In Mysql with default Repeatable read isolation level,
In session 1 transaction 1,
start transaction;
update student_details set name='uuu' where dept='mech';
The changes have been made successfully. Here the column 'dept' is indexed.
After this in session 2 transaction 2,
start transaction;
update student_details set name='kkk' where dept='ece';
Here too changes have been made successfully.
But if I do the same without indexing the 'dept' column, then transaction 2 in session 2 waits until the transaction 1 in session 1 gets committed or rollback.
I know that, in repeatable read isolation level when we make a 'update...where...' statement each and every row which is being read is locked with an exclusive lock(write lock).Hence transaction 2 waits until 1 releases its lock.
So, What really happens when we index a column and make a 'update...where..' query? why the same thing is not happening with indexes??
A locking read(select for update), an UPDATE, or a DELETE generally set record locks on every index record that is scanned in the processing of the SQL statement.
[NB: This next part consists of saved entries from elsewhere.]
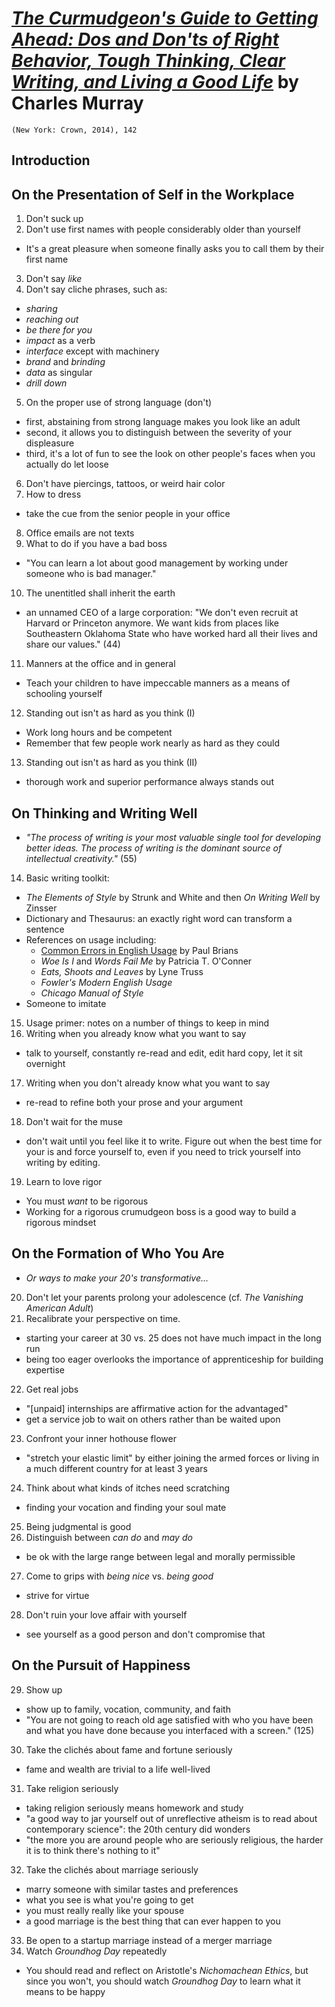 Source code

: # [*The Curmudgeon's Guide to Getting Ahead: Dos and Don'ts of Right Behavior, Tough Thinking, Clear Writing, and Living a Good Life*](https://www.amazon.com/Curmudgeons-Guide-Getting-Ahead-Behavior/dp/0804141444/ref=sr_1_1?ie=UTF8&qid=1546093872&sr=8-1&keywords=the+curmudgeon%27s+guide) by Charles Murray

`(New York: Crown, 2014), 142`

## Introduction

## On the Presentation of Self in the Workplace
1. Don't suck up
2. Don't use first names with people considerably older than yourself
  - It's a great pleasure when someone finally asks you to call them by their first name
3. Don't say *like*
4. Don't say cliche phrases, such as:
  - *sharing*
  - *reaching out*
  - *be there for you*
  - *impact* as a verb
  - *interface* except with machinery
  - *brand* and *brinding*
  - *data* as singular
  - *drill down*
5. On the proper use of strong language (don't)
  - first, abstaining from strong language makes you look like an adult
  - second, it allows you to distinguish between the severity of your displeasure
  - third, it's a lot of fun to see the look on other people's faces when you actually do let loose
6. Don't have piercings, tattoos, or weird hair color
7. How to dress
  - take the cue from the senior people in your office
8. Office emails are not texts
9. What to do if you have a bad boss
  - "You can learn a lot about good management by working under someone who is bad manager."
10. The unentitled shall inherit the earth
  - an unnamed CEO of a large corporation: "We don't even recruit at Harvard or Princeton anymore. We want kids from places like Southeastern Oklahoma State who have worked hard all their lives and share our values." (44)
11. Manners at the office and in general
  - Teach your children to have impeccable manners as a means of schooling yourself
12. Standing out isn't as hard as you think (I)
  - Work long hours and be competent
  - Remember that few people work nearly as hard as they could
13. Standing out isn't as hard as you think (II)
  - thorough work and superior performance always stands out


## On Thinking and Writing Well
- *"The process of writing is your most valuable single tool for developing better ideas. The process of writing is the dominant source of intellectual creativity."* (55)
14. Basic writing toolkit:
  - *The Elements of Style* by Strunk and White and then *On Writing Well* by Zinsser
  - Dictionary and Thesaurus: an exactly right word can transform a sentence
  - References on usage including: 
    - [Common Errors in English Usage](https://s3.wp.wsu.edu/uploads/sites/1350/2017/05/errorsRTF.txt) by Paul Brians
    - *Woe Is I* and *Words Fail Me* by Patricia T. O'Conner
    - *Eats, Shoots and Leaves* by Lyne Truss
    - *Fowler's Modern English Usage*
    - *Chicago Manual of Style*
  - Someone to imitate
15. Usage primer: notes on a number of things to keep in mind
16. Writing when you already know what you want to say
  - talk to yourself, constantly re-read and edit, edit hard copy, let it sit overnight
17. Writing when you don't already know what you want to say
  - re-read to refine both your prose and your argument
18. Don't wait for the muse
  - don't wait until you feel like it to write. Figure out when the best time for your is and force yourself to, even if you need to trick yourself into writing by editing.
19. Learn to love rigor
  - You must *want* to be rigorous
  - Working for a rigorous crumudgeon boss is a good way to build a rigorous mindset

## On the Formation of Who You Are
- *Or ways to make your 20's transformative...*
20. Don't let your parents prolong your adolescence (cf. *The Vanishing American Adult*)
21. Recalibrate your perspective on time.
  - starting your career at 30 vs. 25 does not have much impact in the long run
  - being too eager overlooks the importance of apprenticeship for building expertise
22. Get real jobs
  - "[unpaid] internships are affirmative action for the advantaged"
  - get a service job to wait on others rather than be waited upon
23. Confront your inner hothouse flower
  - "stretch your elastic limit" by either joining the armed forces or living in a much different country for at least 3 years
24. Think about what kinds of itches need scratching
  - finding your vocation and finding your soul mate
25. Being judgmental is good
26. Distinguish between *can do* and *may do*
  - be ok with the large range between legal and morally permissible
27. Come to grips with *being nice* vs. *being good*
  - strive for virtue
28. Don't ruin your love affair with yourself
  - see yourself as a good person and don't compromise that

## On the Pursuit of Happiness
29. Show up
  - show up to family, vocation, community, and faith
  - "You are not going to reach old age satisfied with who you have been and what you have done because you interfaced with a screen." (125)
30. Take the clichés about fame and fortune seriously
  - fame and wealth are trivial to a life well-lived
31. Take religion seriously
  - taking religion seriously means homework and study
  - "a good way to jar yourself out of unreflective atheism is to read about contemporary science": the 20th century did wonders
  - "the more you are around people who are seriously religious, the harder it is to think there's nothing to it"
32. Take the clichés about marriage seriously
  - marry someone with similar tastes and preferences
  - what you see is what you're going to get
  - you must really really like your spouse
  - a good marriage is the best thing that can ever happen to you
33. Be open to a startup marriage instead of a merger marriage
34. Watch *Groundhog Day* repeatedly
  - You should read and reflect on Aristotle's *Nichomachean Ethics*, but since you won't, you should watch *Groundhog Day* to learn what it means to be happy

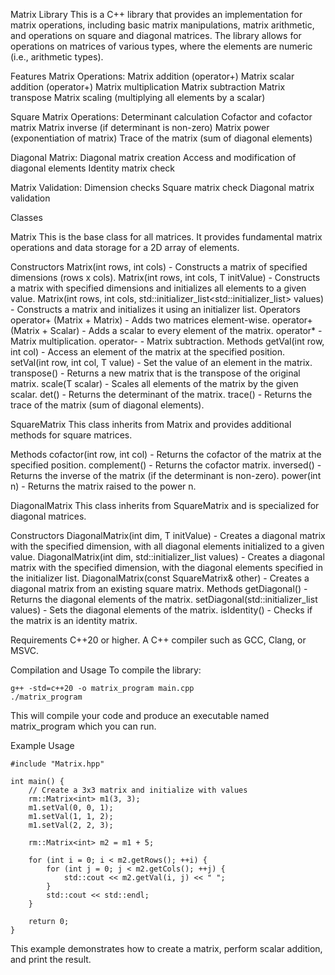 Matrix Library
This is a C++ library that provides an implementation for matrix operations, including basic matrix manipulations, matrix arithmetic, and operations on square and diagonal matrices. The library allows for operations on matrices of various types, where the elements are numeric (i.e., arithmetic types).

Features
  Matrix Operations:
    Matrix addition (operator+)
    Matrix scalar addition (operator+)
    Matrix multiplication
    Matrix subtraction
    Matrix transpose
    Matrix scaling (multiplying all elements by a scalar)

  Square Matrix Operations:
    Determinant calculation
    Cofactor and cofactor matrix
    Matrix inverse (if determinant is non-zero)
    Matrix power (exponentiation of matrix)
    Trace of the matrix (sum of diagonal elements)
  
  Diagonal Matrix:
    Diagonal matrix creation
    Access and modification of diagonal elements
    Identity matrix check
    
  Matrix Validation:
    Dimension checks
    Square matrix check
    Diagonal matrix validation

    
Classes

Matrix<T>
  This is the base class for all matrices. It provides fundamental matrix operations and data storage for a 2D array of elements.

  Constructors
    Matrix(int rows, int cols) - Constructs a matrix of specified dimensions (rows x cols).
    Matrix(int rows, int cols, T initValue) - Constructs a matrix with specified dimensions and initializes all elements to a given value.
    Matrix(int rows, int cols, std::initializer_list<std::initializer_list<T>> values) - Constructs a matrix and initializes it using an initializer list.
  Operators
    operator+ (Matrix + Matrix) - Adds two matrices element-wise.
    operator+ (Matrix + Scalar) - Adds a scalar to every element of the matrix.
    operator* - Matrix multiplication.
    operator- - Matrix subtraction.
  Methods
    getVal(int row, int col) - Access an element of the matrix at the specified position.
    setVal(int row, int col, T value) - Set the value of an element in the matrix.
    transpose() - Returns a new matrix that is the transpose of the original matrix.
    scale(T scalar) - Scales all elements of the matrix by the given scalar.
    det() - Returns the determinant of the matrix.
    trace() - Returns the trace of the matrix (sum of diagonal elements).


SquareMatrix<T>
  This class inherits from Matrix<T> and provides additional methods for square matrices.

  Methods
    cofactor(int row, int col) - Returns the cofactor of the matrix at the specified position.
    complement() - Returns the cofactor matrix.
    inversed() - Returns the inverse of the matrix (if the determinant is non-zero).
    power(int n) - Returns the matrix raised to the power n.


DiagonalMatrix<T>
  This class inherits from SquareMatrix<T> and is specialized for diagonal matrices.

  Constructors
    DiagonalMatrix(int dim, T initValue) - Creates a diagonal matrix with the specified dimension, with all diagonal elements initialized to a given value.
    DiagonalMatrix(int dim, std::initializer_list<T> values) - Creates a diagonal matrix with the specified dimension, with the diagonal elements specified in the initializer list.
    DiagonalMatrix(const SquareMatrix<T>& other) - Creates a diagonal matrix from an existing square matrix.
  Methods
    getDiagonal() - Returns the diagonal elements of the matrix.
    setDiagonal(std::initializer_list<T> values) - Sets the diagonal elements of the matrix.
    isIdentity() - Checks if the matrix is an identity matrix.


Requirements
  C++20 or higher.
  A C++ compiler such as GCC, Clang, or MSVC.

Compilation and Usage
  To compile the library:

    g++ -std=c++20 -o matrix_program main.cpp
    ./matrix_program

This will compile your code and produce an executable named matrix_program which you can run.

Example Usage

    #include "Matrix.hpp"
    
    int main() {
        // Create a 3x3 matrix and initialize with values
        rm::Matrix<int> m1(3, 3);
        m1.setVal(0, 0, 1);
        m1.setVal(1, 1, 2);
        m1.setVal(2, 2, 3);
        
        rm::Matrix<int> m2 = m1 + 5;
        
        for (int i = 0; i < m2.getRows(); ++i) {
            for (int j = 0; j < m2.getCols(); ++j) {
                std::cout << m2.getVal(i, j) << " ";
            }
            std::cout << std::endl;
        }
    
        return 0;
    }
This example demonstrates how to create a matrix, perform scalar addition, and print the result.
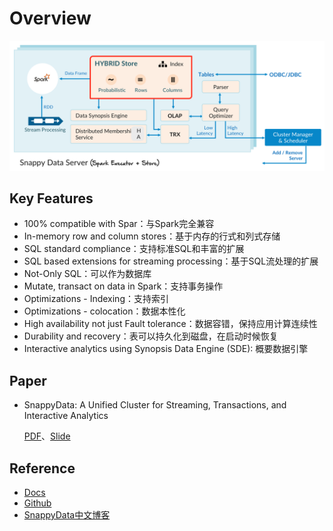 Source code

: # Overview

![SnappyData Overview](../assets/images/snappydata/snappydata-overview.png)

## Key Features

- 100% compatible with Spar：与Spark完全兼容
- In-memory row and column stores：基于内存的行式和列式存储
- SQL standard compliance：支持标准SQL和丰富的扩展
- SQL based extensions for streaming processing：基于SQL流处理的扩展
- Not-Only SQL：可以作为数据库
- Mutate, transact on data in Spark：支持事务操作
- Optimizations - Indexing：支持索引
- Optimizations - colocation：数据本性化
- High availability not just Fault tolerance：数据容错，保持应用计算连续性
- Durability and recovery：表可以持久化到磁盘，在启动时候恢复
- Interactive analytics using Synopsis Data Engine (SDE): 概要数据引擎

## Paper

- SnappyData: A Unified Cluster for Streaming, Transactions, and Interactive Analytics

    [PDF](http://cidrdb.org/cidr2017/papers/p28-mozafari-cidr17.pdf)、[Slide](http://cidrdb.org/cidr2017/slides/p28-mozafari-cidr17-slides.pdf)

## Reference

- [Docs](http://snappydatainc.github.io/snappydata/)
- [Github](https://github.com/SnappyDataInc/snappydata)
- [SnappyData中文博客](https://snappydata-cn.github.io) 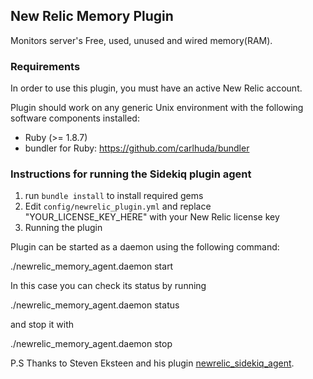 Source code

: ## New Relic Memory Plugin

Monitors server's Free, used, unused and wired memory(RAM).

### Requirements

In order to use this plugin, you must have an active New Relic account.

Plugin should work on any generic Unix environment with the following
software components installed:

  - Ruby (>= 1.8.7)
  - bundler for Ruby: https://github.com/carlhuda/bundler

### Instructions for running the Sidekiq plugin agent

1. run `bundle install` to install required gems
2. Edit `config/newrelic_plugin.yml` and replace "YOUR_LICENSE_KEY_HERE" with your New Relic license key
3. Running the plugin

Plugin can  be started as a daemon using the following command:

  ./newrelic_memory_agent.daemon start

In this case you can check its status by running

  ./newrelic_memory_agent.daemon status

and stop it with

  ./newrelic_memory_agent.daemon stop

P.S Thanks to Steven Eksteen and his plugin [newrelic_sidekiq_agent](https://github.com/mscifo/newrelic_sidekiq_agent). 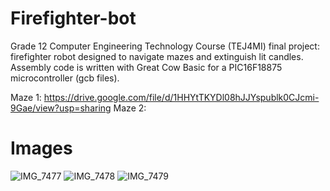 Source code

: # Firefighter-bot

Grade 12 Computer Engineering Technology Course (TEJ4MI) final project: firefighter robot designed to navigate mazes and extinguish lit candles. Assembly code is written with Great Cow Basic for a PIC16F18875 microcontroller (gcb files). 

Maze 1: https://drive.google.com/file/d/1HHYtTKYDl08hJJYspublk0CJcmi-9Gae/view?usp=sharing
Maze 2: 

# Images
![IMG_7477](https://github.com/Timmylu414/Firefighter-bot/assets/75452456/d2a4db68-8db1-4f3d-bb11-854547991be2)
![IMG_7478](https://github.com/Timmylu414/Firefighter-bot/assets/75452456/92b9454c-8238-4f32-aba8-24efc6f19ff0)
![IMG_7479](https://github.com/Timmylu414/Firefighter-bot/assets/75452456/57834d3b-ec34-4c40-b200-3fe8050eedd3)

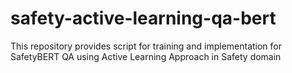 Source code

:# safety-active-learning-qa-bert
This repository provides script for training and implementation for SafetyBERT QA using Active Learning Approach in Safety domain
It does not matter whether there are WHERE conditions in the statement that would exclude the row. InnoDB does not remember the exact WHERE condition, but only knows which index ranges were scanned. The locks are normally next-key locks that also block inserts into the “gap” immediately before the record.
As states MySQL documentation.
Meaning,
if there is an index, it remembers the index, hence row level locking happens
.
If it can't find an index, then a range lock on secondary indexes
or full table locking
could happen.
So in your case with index, row level locking happens, 2nd transaction could go on. But in case when no index, it locks other transaction. Hence need to wait.